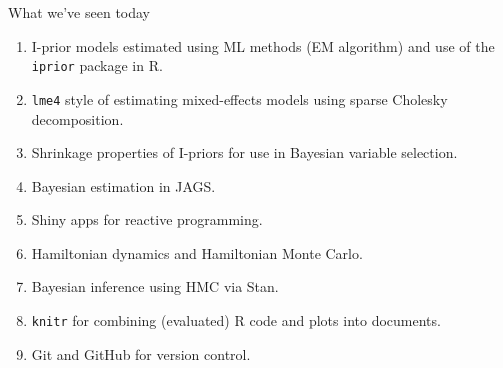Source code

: \documentclass{beamer}\usepackage[]{graphicx}\usepackage[]{color}
\begin{document}
\begin{frame}{What we've seen today}
	\begin{enumerate}[1]
		\item I-prior models estimated using ML methods (EM algorithm) and use of the \texttt{iprior} package in R.
		\item \texttt{lme4} style of estimating mixed-effects models using sparse Cholesky decomposition.
		\item Shrinkage properties of I-priors for use in Bayesian variable selection.
		\item Bayesian estimation in JAGS.
		\item Shiny apps for reactive programming.
		\item Hamiltonian dynamics and Hamiltonian Monte Carlo.
		\item Bayesian inference using HMC via Stan.
		\item \texttt{knitr} for combining (evaluated) R code and plots into documents.
		\item Git and GitHub for version control.
	\end{enumerate}
\end{frame}
\end{document}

§

Could you reproduce all of the data above exactly and skip any image?

Source code

: \documentclass{beamer}\usepackage[]{graphicx}\usepackage[]{color}
\begin{document}
\begin{frame}{What we've seen today}
	\begin{enumerate}[1]
		\item I-prior models estimated using ML methods (EM algorithm) and use of the \texttt{iprior} package in R.
		\item \texttt{lme4} style of estimating mixed-effects models using sparse Cholesky decomposition.
		\item Shrinkage properties of I-priors for use in Bayesian variable selection.
		\item Bayesian estimation in JAGS.
		\item Shiny apps for reactive programming.
		\item Hamiltonian dynamics and Hamiltonian Monte Carlo.
		\item Bayesian inference using HMC via Stan.
		\item \texttt{knitr} for combining (evaluated) R code and plots into documents.
		\item Git and GitHub for version control.
	\end{enumerate}
\end{frame}
\end{document}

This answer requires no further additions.